Extracted records
• • • • • • •
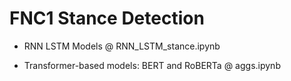 # FNC1 Stance Detection

- RNN LSTM Models @ RNN_LSTM_stance.ipynb

- Transformer-based models: BERT and RoBERTa @ aggs.ipynb
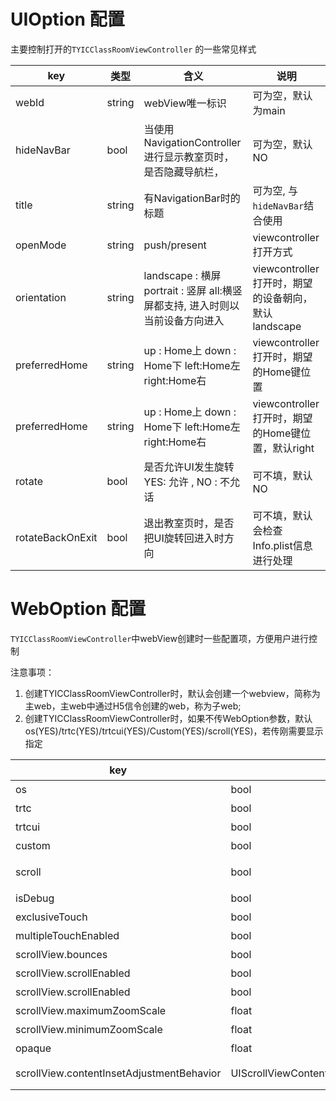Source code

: 
# UIOption 配置

主要控制打开的`TYICClassRoomViewController` 的一些常见样式

| key | 类型 |  含义 | 说明  |
| --- | ---- |  ---- |  ---- |
| webId |  string  |  webView唯一标识  |  可为空，默认为main  |
| hideNavBar |  bool | 当使用NavigationController进行显示教室页时，是否隐藏导航栏，  | 可为空，默认NO  |
| title |  string | 有NavigationBar时的标题  | 可为空, 与`hideNavBar`结合使用  |
| openMode |  string | push/present  | viewcontroller打开方式  |
| orientation |  string | landscape : 横屏  portrait : 竖屏 all:横竖屏都支持, 进入时则以当前设备方向进入 | viewcontroller打开时，期望的设备朝向，默认landscape  |
| preferredHome |  string | up : Home上  down : Home下 left:Home左 right:Home右  | viewcontroller打开时，期望的Home键位置 |
| preferredHome |  string | up : Home上  down : Home下 left:Home左 right:Home右  | viewcontroller打开时，期望的Home键位置，默认right |
| rotate |  bool | 是否允许UI发生旋转 YES: 允许 , NO : 不允话  | 可不填，默认NO |
| rotateBackOnExit |  bool | 退出教室页时，是否把UI旋转回进入时方向  | 可不填，默认会检查Info.plist信息进行处理 |



# WebOption 配置

`TYICClassRoomViewController`中webView创建时一些配置项，方便用户进行控制

注意事项：
1. 创建TYICClassRoomViewController时，默认会创建一个webview，简称为主web，主web中通过H5信令创建的web，称为子web;
2. 创建TYICClassRoomViewController时，如果不传WebOption参数，默认 os(YES)/trtc(YES)/trtcui(YES)/Custom(YES)/scroll(YES)，若传刚需要显示指定


| key | 类型 |  含义 | 说明  |
| --- | ---- |  ---- |  ---- |
| os | bool | 是否需要os router | 可不填，默认NO | 
| trtc |  bool | 是否需要trtc router | 可不填，默认NO |
| trtcui |  bool | 是否需要trtcui router | 可不填，默认NO |
| custom |  bool | 是否需要custom router 自定义消息router  | 可不填，默认NO |
| scroll |  bool | webview是否支持滑动，同`scrollView.scrollEnabled`，优先读取`scrollView.scrollEnabled`，若无使用`scroll` | 可不填，主web默认NO， 子web默认NO |
| isDebug |  bool | 是否打印js日志，需要H5端支持才可以  | 可不填，主web默认NO， 子web默认NO |
| exclusiveTouch |  bool | `WKWebView.exclusiveTouch` 属性配置  | 可不填，默认YES |
| multipleTouchEnabled |  bool | `WKWebView.multipleTouchEnabled` 属性配置  | 可不填，默认NO |
| scrollView.bounces |  bool | `WKWebView.scrollView.bounces` 属性配置  | 可不填，默认NO |
| scrollView.scrollEnabled |  bool | `WKWebView.scrollView.scrollEnabled` 属性配置  | 可不填，默认NO |
| scrollView.scrollEnabled |  bool | `WKWebView.scrollView.scrollEnabled` 属性配置  | 可不填，默认NO |
| scrollView.maximumZoomScale |  float | `WKWebView.scrollView.maximumZoomScale` 属性配置  | 可不填，默认1.0 |
| scrollView.minimumZoomScale |  float | `WKWebView.scrollView.minimumZoomScale` 属性配置  | 可不填，默认1.0 |
| opaque |  float | `WKWebView.opaque` 属性配置  | 可不填，默认NO |
| scrollView.contentInsetAdjustmentBehavior |  UIScrollViewContentInsetAdjustmentBehavior | `WKWebView.scrollView.contentInsetAdjustmentBehavior` 属性配置  | 可不填，默认UIScrollViewContentInsetAdjustmentNever |

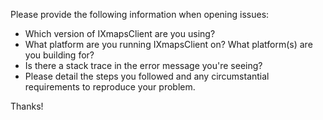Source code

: Please provide the following information when opening issues:

- Which version of IXmapsClient are you using?
- What platform are you running IXmapsClient on? What platform(s) are you building for?
- Is there a stack trace in the error message you're seeing?
- Please detail the steps you followed and any circumstantial requirements to reproduce your problem.

Thanks!

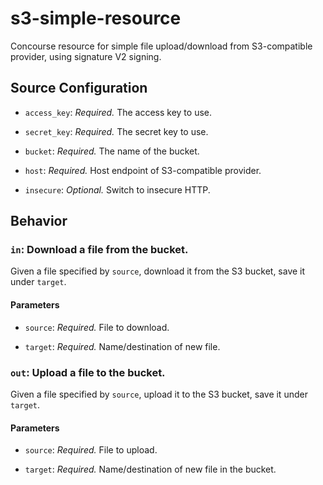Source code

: # s3-simple-resource
Concourse resource for simple file upload/download from S3-compatible provider, using signature V2 signing.

## Source Configuration

* `access_key`: *Required.* The access key to use.

* `secret_key`: *Required.* The secret key to use.

* `bucket`: *Required.* The name of the bucket.

* `host`: *Required.* Host endpoint of S3-compatible provider.

* `insecure`: *Optional.* Switch to insecure HTTP.

## Behavior

### `in`: Download a file from the bucket.

Given a file specified by `source`, download it from the S3 bucket, save it under `target`.

#### Parameters

* `source`: *Required.* File to download.

* `target`: *Required.* Name/destination of new file.


### `out`: Upload a file to the bucket.

Given a file specified by `source`, upload it to the S3 bucket, save it under `target`.

#### Parameters

* `source`: *Required.* File to upload.

* `target`: *Required.* Name/destination of new file in the bucket.
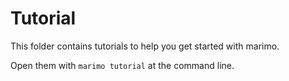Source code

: # Tutorial

This folder contains tutorials to help you get started with marimo.

Open them with `marimo tutorial` at the command line.
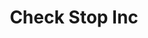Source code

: ---
title: Check Stop Inc
slug: check-stop-inc
updated-on: '2024-05-30T13:44:31.749Z'
created-on: '2024-05-30T13:41:46.671Z'
published-on: '2024-05-30T13:54:32.469Z'
f_city-state-2:
- cms/city/meriden-ct.md
- cms/city/new-britain-ct.md
- cms/city/enfield-ct.md
- cms/city/hartford-ct.md
- cms/city/state-street-meride-ct.md
- cms/city/farmington-ave-hartfor-ct.md
f_locations:
- cms/payday-loan/check-stop-inc-14058.md
- cms/payday-loan/check-stop-inc-14059.md
- cms/payday-loan/check-stop-inc-14060.md
- cms/payday-loan/check-stop-inc-14061.md
- cms/payday-loan/check-stop-inc-14062.md
- cms/payday-loan/check-stop-inc-14063.md
- cms/payday-loan/check-stop-inc-14064.md
- cms/payday-loan/check-stop-inc-14065.md
- cms/payday-loan/check-stop-inc-14066.md
f_states:
- cms/state/connecticut.md
layout: '[company].html'
tags: company
---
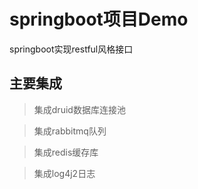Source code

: # springboot项目Demo
springboot实现restful风格接口

## 主要集成

> 集成druid数据库连接池

> 集成rabbitmq队列

> 集成redis缓存库
 
> 集成log4j2日志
• • • • • • •
Give the data above again, exactly and completely. No pictures go in.

Exercise result:
 # FNC1 Stance Detection

- RNN LSTM Models @ RNN_LSTM_stance.ipynb

- Transformer-based models: BERT and RoBERTa @ aggs.ipynb
Source code

: 
# UIOption 配置

主要控制打开的`TYICClassRoomViewController` 的一些常见样式

| key | 类型 |  含义 | 说明  |
| --- | ---- |  ---- |  ---- |
| webId |  string  |  webView唯一标识  |  可为空，默认为main  |
| hideNavBar |  bool | 当使用NavigationController进行显示教室页时，是否隐藏导航栏，  | 可为空，默认NO  |
| title |  string | 有NavigationBar时的标题  | 可为空, 与`hideNavBar`结合使用  |
| openMode |  string | push/present  | viewcontroller打开方式  |
| orientation |  string | landscape : 横屏  portrait : 竖屏 all:横竖屏都支持, 进入时则以当前设备方向进入 | viewcontroller打开时，期望的设备朝向，默认landscape  |
| preferredHome |  string | up : Home上  down : Home下 left:Home左 right:Home右  | viewcontroller打开时，期望的Home键位置 |
| preferredHome |  string | up : Home上  down : Home下 left:Home左 right:Home右  | viewcontroller打开时，期望的Home键位置，默认right |
| rotate |  bool | 是否允许UI发生旋转 YES: 允许 , NO : 不允话  | 可不填，默认NO |
| rotateBackOnExit |  bool | 退出教室页时，是否把UI旋转回进入时方向  | 可不填，默认会检查Info.plist信息进行处理 |



# WebOption 配置

`TYICClassRoomViewController`中webView创建时一些配置项，方便用户进行控制

注意事项：
1. 创建TYICClassRoomViewController时，默认会创建一个webview，简称为主web，主web中通过H5信令创建的web，称为子web;
2. 创建TYICClassRoomViewController时，如果不传WebOption参数，默认 os(YES)/trtc(YES)/trtcui(YES)/Custom(YES)/scroll(YES)，若传刚需要显示指定


| key | 类型 |  含义 | 说明  |
| --- | ---- |  ---- |  ---- |
| os | bool | 是否需要os router | 可不填，默认NO | 
| trtc |  bool | 是否需要trtc router | 可不填，默认NO |
| trtcui |  bool | 是否需要trtcui router | 可不填，默认NO |
| custom |  bool | 是否需要custom router 自定义消息router  | 可不填，默认NO |
| scroll |  bool | webview是否支持滑动，同`scrollView.scrollEnabled`，优先读取`scrollView.scrollEnabled`，若无使用`scroll` | 可不填，主web默认NO， 子web默认NO |
| isDebug |  bool | 是否打印js日志，需要H5端支持才可以  | 可不填，主web默认NO， 子web默认NO |
| exclusiveTouch |  bool | `WKWebView.exclusiveTouch` 属性配置  | 可不填，默认YES |
| multipleTouchEnabled |  bool | `WKWebView.multipleTouchEnabled` 属性配置  | 可不填，默认NO |
| scrollView.bounces |  bool | `WKWebView.scrollView.bounces` 属性配置  | 可不填，默认NO |
| scrollView.scrollEnabled |  bool | `WKWebView.scrollView.scrollEnabled` 属性配置  | 可不填，默认NO |
| scrollView.scrollEnabled |  bool | `WKWebView.scrollView.scrollEnabled` 属性配置  | 可不填，默认NO |
| scrollView.maximumZoomScale |  float | `WKWebView.scrollView.maximumZoomScale` 属性配置  | 可不填，默认1.0 |
| scrollView.minimumZoomScale |  float | `WKWebView.scrollView.minimumZoomScale` 属性配置  | 可不填，默认1.0 |
| opaque |  float | `WKWebView.opaque` 属性配置  | 可不填，默认NO |
| scrollView.contentInsetAdjustmentBehavior |  UIScrollViewContentInsetAdjustmentBehavior | `WKWebView.scrollView.contentInsetAdjustmentBehavior` 属性配置  | 可不填，默认UIScrollViewContentInsetAdjustmentNever |

Source code

: Please provide the following information when opening issues:

- Which version of IXmapsClient are you using?
- What platform are you running IXmapsClient on? What platform(s) are you building for?
- Is there a stack trace in the error message you're seeing?
- Please detail the steps you followed and any circumstantial requirements to reproduce your problem.

Thanks!

Source code

: # s3-simple-resource
Concourse resource for simple file upload/download from S3-compatible provider, using signature V2 signing.

## Source Configuration

* `access_key`: *Required.* The access key to use.

* `secret_key`: *Required.* The secret key to use.

* `bucket`: *Required.* The name of the bucket.

* `host`: *Required.* Host endpoint of S3-compatible provider.

* `insecure`: *Optional.* Switch to insecure HTTP.

## Behavior

### `in`: Download a file from the bucket.

Given a file specified by `source`, download it from the S3 bucket, save it under `target`.

#### Parameters

* `source`: *Required.* File to download.

* `target`: *Required.* Name/destination of new file.


### `out`: Upload a file to the bucket.

Given a file specified by `source`, upload it to the S3 bucket, save it under `target`.

#### Parameters

* `source`: *Required.* File to upload.

* `target`: *Required.* Name/destination of new file in the bucket.
Source code

: # Tutorial

This folder contains tutorials to help you get started with marimo.

Open them with `marimo tutorial` at the command line.
Source code

: ---
title: Check Stop Inc
slug: check-stop-inc
updated-on: '2024-05-30T13:44:31.749Z'
created-on: '2024-05-30T13:41:46.671Z'
published-on: '2024-05-30T13:54:32.469Z'
f_city-state-2:
- cms/city/meriden-ct.md
- cms/city/new-britain-ct.md
- cms/city/enfield-ct.md
- cms/city/hartford-ct.md
- cms/city/state-street-meride-ct.md
- cms/city/farmington-ave-hartfor-ct.md
f_locations:
- cms/payday-loan/check-stop-inc-14058.md
- cms/payday-loan/check-stop-inc-14059.md
- cms/payday-loan/check-stop-inc-14060.md
- cms/payday-loan/check-stop-inc-14061.md
- cms/payday-loan/check-stop-inc-14062.md
- cms/payday-loan/check-stop-inc-14063.md
- cms/payday-loan/check-stop-inc-14064.md
- cms/payday-loan/check-stop-inc-14065.md
- cms/payday-loan/check-stop-inc-14066.md
f_states:
- cms/state/connecticut.md
layout: '[company].html'
tags: company
---
Source code

: # springboot项目Demo
springboot实现restful风格接口

## 主要集成

> 集成druid数据库连接池

> 集成rabbitmq队列

> 集成redis缓存库
 
> 集成log4j2日志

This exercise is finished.